Enable PII semantic enrichment (gender, scope)
Goal: Redact PII with structured placeholders so downstream can use attributes (e.g. person gender, location scope) without seeing raw data. Requires data_classification.redact_input: true (or redact_pii: true) and input_scan: true.
Where: agent.talon.yaml under policies.semantic_enrichment.
policies:
data_classification:
input_scan: true
output_scan: true
redact_input: true
redact_output: true
semantic_enrichment:
enabled: true
mode: enforce # off | shadow | enforce
allowed_attributes: ["gender", "scope"]
confidence_threshold: 0.80
- off: No enrichment; placeholders stay
[PERSON],[LOCATION](legacy). - shadow: Enricher runs and attributes are logged only; placeholders stay legacy. Use to validate before enabling in output.

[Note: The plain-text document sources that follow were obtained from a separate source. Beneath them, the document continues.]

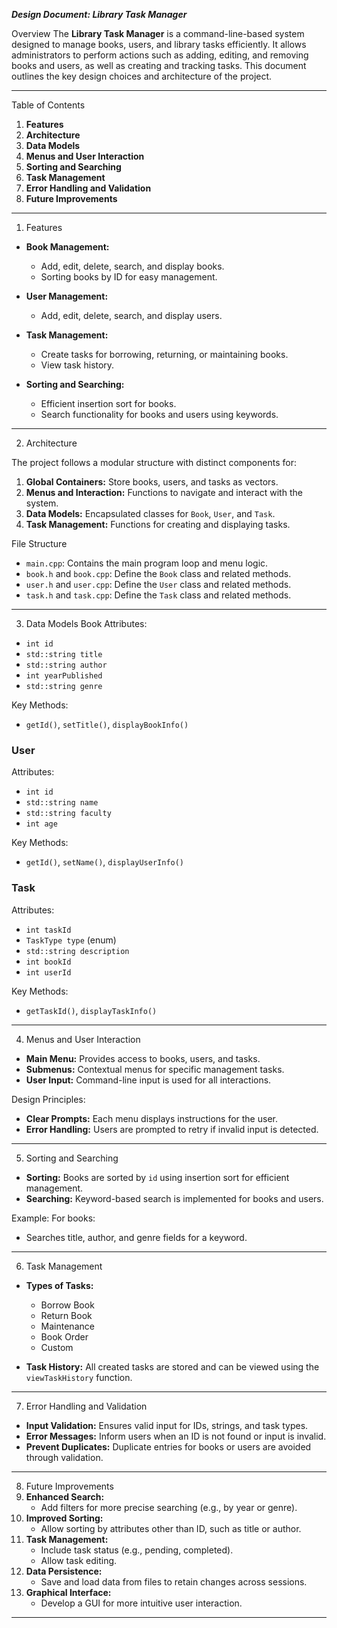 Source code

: ***Design Document: Library Task Manager***

 Overview
The **Library Task Manager** is a command-line-based system designed to manage books, users, and library tasks efficiently. It allows administrators to perform actions such as adding, editing, and removing books and users, as well as creating and tracking tasks. This document outlines the key design choices and architecture of the project.

---

 Table of Contents
1. **Features**
2. **Architecture**
3. **Data Models**
4. **Menus and User Interaction**
5. **Sorting and Searching**
6. **Task Management**
7. **Error Handling and Validation**
8. **Future Improvements**

---

 1. Features
- **Book Management:**
  - Add, edit, delete, search, and display books.
  - Sorting books by ID for easy management.
  
- **User Management:**
  - Add, edit, delete, search, and display users.

- **Task Management:**
  - Create tasks for borrowing, returning, or maintaining books.
  - View task history.

- **Sorting and Searching:**
  - Efficient insertion sort for books.
  - Search functionality for books and users using keywords.

---

 2. Architecture
    
The project follows a modular structure with distinct components for:
1. **Global Containers:** Store books, users, and tasks as vectors.
2. **Menus and Interaction:** Functions to navigate and interact with the system.
3. **Data Models:** Encapsulated classes for `Book`, `User`, and `Task`.
4. **Task Management:** Functions for creating and displaying tasks.

 File Structure
- `main.cpp`: Contains the main program loop and menu logic.
- `book.h` and `book.cpp`: Define the `Book` class and related methods.
- `user.h` and `user.cpp`: Define the `User` class and related methods.
- `task.h` and `task.cpp`: Define the `Task` class and related methods.

---

 3. Data Models
 Book
Attributes:
- `int id`
- `std::string title`
- `std::string author`
- `int yearPublished`
- `std::string genre`

Key Methods:
- `getId()`, `setTitle()`, `displayBookInfo()`

### User
Attributes:
- `int id`
- `std::string name`
- `std::string faculty`
- `int age`

Key Methods:
- `getId()`, `setName()`, `displayUserInfo()`

### Task
Attributes:
- `int taskId`
- `TaskType type` (enum)
- `std::string description`
- `int bookId`
- `int userId`

Key Methods:
- `getTaskId()`, `displayTaskInfo()`

---

 4. Menus and User Interaction
- **Main Menu:** Provides access to books, users, and tasks.
- **Submenus:** Contextual menus for specific management tasks.
- **User Input:** Command-line input is used for all interactions.

 Design Principles:
- **Clear Prompts:** Each menu displays instructions for the user.
- **Error Handling:** Users are prompted to retry if invalid input is detected.

---

 5. Sorting and Searching
- **Sorting:** Books are sorted by `id` using insertion sort for efficient management.
- **Searching:** Keyword-based search is implemented for books and users.

 Example:
For books:
- Searches title, author, and genre fields for a keyword.

---

 6. Task Management
- **Types of Tasks:**
  - Borrow Book
  - Return Book
  - Maintenance
  - Book Order
  - Custom

- **Task History:** All created tasks are stored and can be viewed using the `viewTaskHistory` function.

---

 7. Error Handling and Validation
- **Input Validation:** Ensures valid input for IDs, strings, and task types.
- **Error Messages:** Inform users when an ID is not found or input is invalid.
- **Prevent Duplicates:** Duplicate entries for books or users are avoided through validation.

---

 8. Future Improvements
1. **Enhanced Search:**
   - Add filters for more precise searching (e.g., by year or genre).
2. **Improved Sorting:**
   - Allow sorting by attributes other than ID, such as title or author.
3. **Task Management:**
   - Include task status (e.g., pending, completed).
   - Allow task editing.
4. **Data Persistence:**
   - Save and load data from files to retain changes across sessions.
5. **Graphical Interface:**
   - Develop a GUI for more intuitive user interaction.

---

- enforce: Placeholders become XML-style, e.g.
<PII type="person" id="1" gender="female"/>,<PII type="location" id="2" scope="city"/>.
PERSON and LOCATION are optional recognizers in the default EU patterns; they are enabled by default. To restrict which entity types are detected, use data_classification.enabled_entities / disabled_entities. See PII semantic enrichment reference and the Presidio migration note there.
Require human approval for high-risk or tool use
Goal: Pause execution until a human approves (EU AI Act Art. 14 style).
Where: agent.talon.yaml under compliance.human_oversight and/or plan review configuration. When enabled, the runner generates an execution plan and waits for approval via dashboard or API (POST /v1/plans/{id}/approve).
compliance:
human_oversight: "on-demand" # none | on-demand | always
See Agent planning for plan review details.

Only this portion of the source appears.